Work to be completed | Lines with the word "币种比例大致构想" are the ones wanted. Copy each of them from the entries below.

··· Dataset records

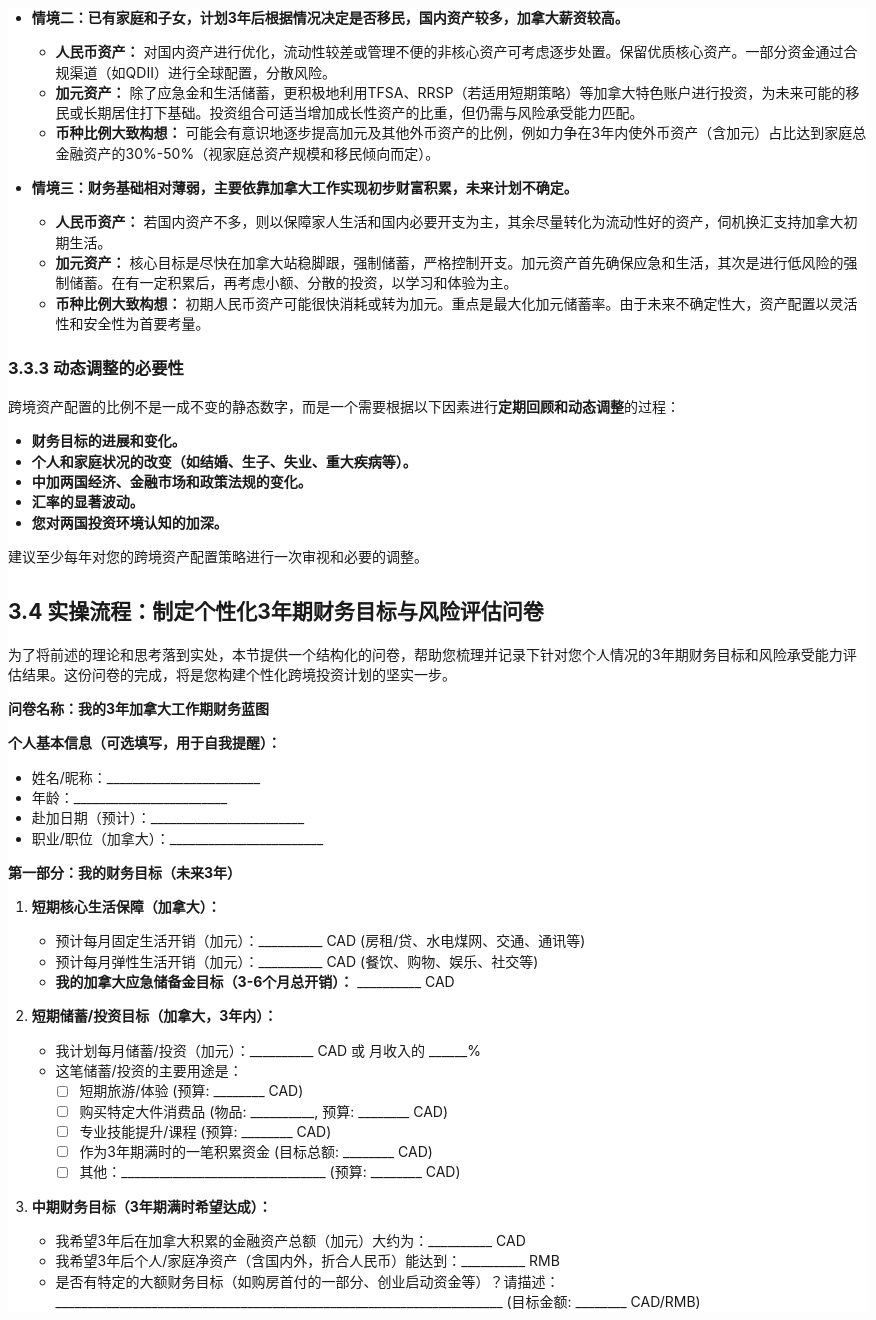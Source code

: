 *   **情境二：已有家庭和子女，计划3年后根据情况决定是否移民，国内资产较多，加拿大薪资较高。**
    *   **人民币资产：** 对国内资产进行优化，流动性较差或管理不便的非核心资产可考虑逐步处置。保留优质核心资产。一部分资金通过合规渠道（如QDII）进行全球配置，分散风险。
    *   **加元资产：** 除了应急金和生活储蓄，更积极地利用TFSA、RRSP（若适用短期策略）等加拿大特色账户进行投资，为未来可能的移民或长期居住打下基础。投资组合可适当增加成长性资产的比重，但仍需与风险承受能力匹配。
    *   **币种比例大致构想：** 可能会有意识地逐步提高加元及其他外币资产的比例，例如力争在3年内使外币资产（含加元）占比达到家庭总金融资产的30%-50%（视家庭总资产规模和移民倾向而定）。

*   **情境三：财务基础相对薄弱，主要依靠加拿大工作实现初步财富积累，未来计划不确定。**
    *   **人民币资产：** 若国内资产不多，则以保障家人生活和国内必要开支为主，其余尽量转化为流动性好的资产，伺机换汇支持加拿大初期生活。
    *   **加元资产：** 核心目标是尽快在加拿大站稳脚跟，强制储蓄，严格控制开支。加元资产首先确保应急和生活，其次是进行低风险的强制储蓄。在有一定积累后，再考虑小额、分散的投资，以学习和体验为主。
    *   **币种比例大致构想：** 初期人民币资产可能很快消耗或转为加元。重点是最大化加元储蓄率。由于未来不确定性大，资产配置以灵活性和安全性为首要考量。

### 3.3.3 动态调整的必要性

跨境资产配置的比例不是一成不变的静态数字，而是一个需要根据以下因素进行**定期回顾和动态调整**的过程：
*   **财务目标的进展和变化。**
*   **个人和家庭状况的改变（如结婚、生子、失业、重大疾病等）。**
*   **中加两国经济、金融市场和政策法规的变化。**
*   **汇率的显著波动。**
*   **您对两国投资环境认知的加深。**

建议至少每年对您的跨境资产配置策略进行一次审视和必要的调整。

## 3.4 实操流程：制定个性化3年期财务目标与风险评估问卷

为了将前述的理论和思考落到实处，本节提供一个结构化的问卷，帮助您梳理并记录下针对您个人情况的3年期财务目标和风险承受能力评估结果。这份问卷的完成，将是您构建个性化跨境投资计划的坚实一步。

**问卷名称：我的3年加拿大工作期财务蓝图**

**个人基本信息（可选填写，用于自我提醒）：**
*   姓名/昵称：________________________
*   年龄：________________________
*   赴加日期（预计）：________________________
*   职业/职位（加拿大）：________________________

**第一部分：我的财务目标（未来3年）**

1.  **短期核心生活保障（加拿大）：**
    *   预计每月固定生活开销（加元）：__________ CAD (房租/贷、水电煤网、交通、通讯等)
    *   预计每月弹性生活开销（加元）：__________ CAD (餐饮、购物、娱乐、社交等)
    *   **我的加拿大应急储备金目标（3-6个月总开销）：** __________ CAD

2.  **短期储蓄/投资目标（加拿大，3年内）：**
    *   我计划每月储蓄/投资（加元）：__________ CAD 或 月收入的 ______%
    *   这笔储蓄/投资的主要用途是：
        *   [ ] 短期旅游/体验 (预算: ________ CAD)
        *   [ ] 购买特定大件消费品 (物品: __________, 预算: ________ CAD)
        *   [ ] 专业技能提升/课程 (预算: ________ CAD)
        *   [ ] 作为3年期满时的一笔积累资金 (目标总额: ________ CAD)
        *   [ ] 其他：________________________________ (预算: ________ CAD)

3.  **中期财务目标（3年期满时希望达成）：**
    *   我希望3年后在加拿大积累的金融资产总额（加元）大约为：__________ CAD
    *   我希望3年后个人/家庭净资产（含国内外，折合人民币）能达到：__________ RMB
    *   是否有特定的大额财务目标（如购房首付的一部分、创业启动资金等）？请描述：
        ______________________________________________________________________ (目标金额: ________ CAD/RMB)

······

Response |
    *   **币种比例大致构想：** 可能会有意识地逐步提高加元及其他外币资产的比例，例如力争在3年内使外币资产（含加元）占比达到家庭总金融资产的30%-50%（视家庭总资产规模和移民倾向而定）。
    *   **币种比例大致构想：** 初期人民币资产可能很快消耗或转为加元。重点是最大化加元储蓄率。由于未来不确定性大，资产配置以灵活性和安全性为首要考量。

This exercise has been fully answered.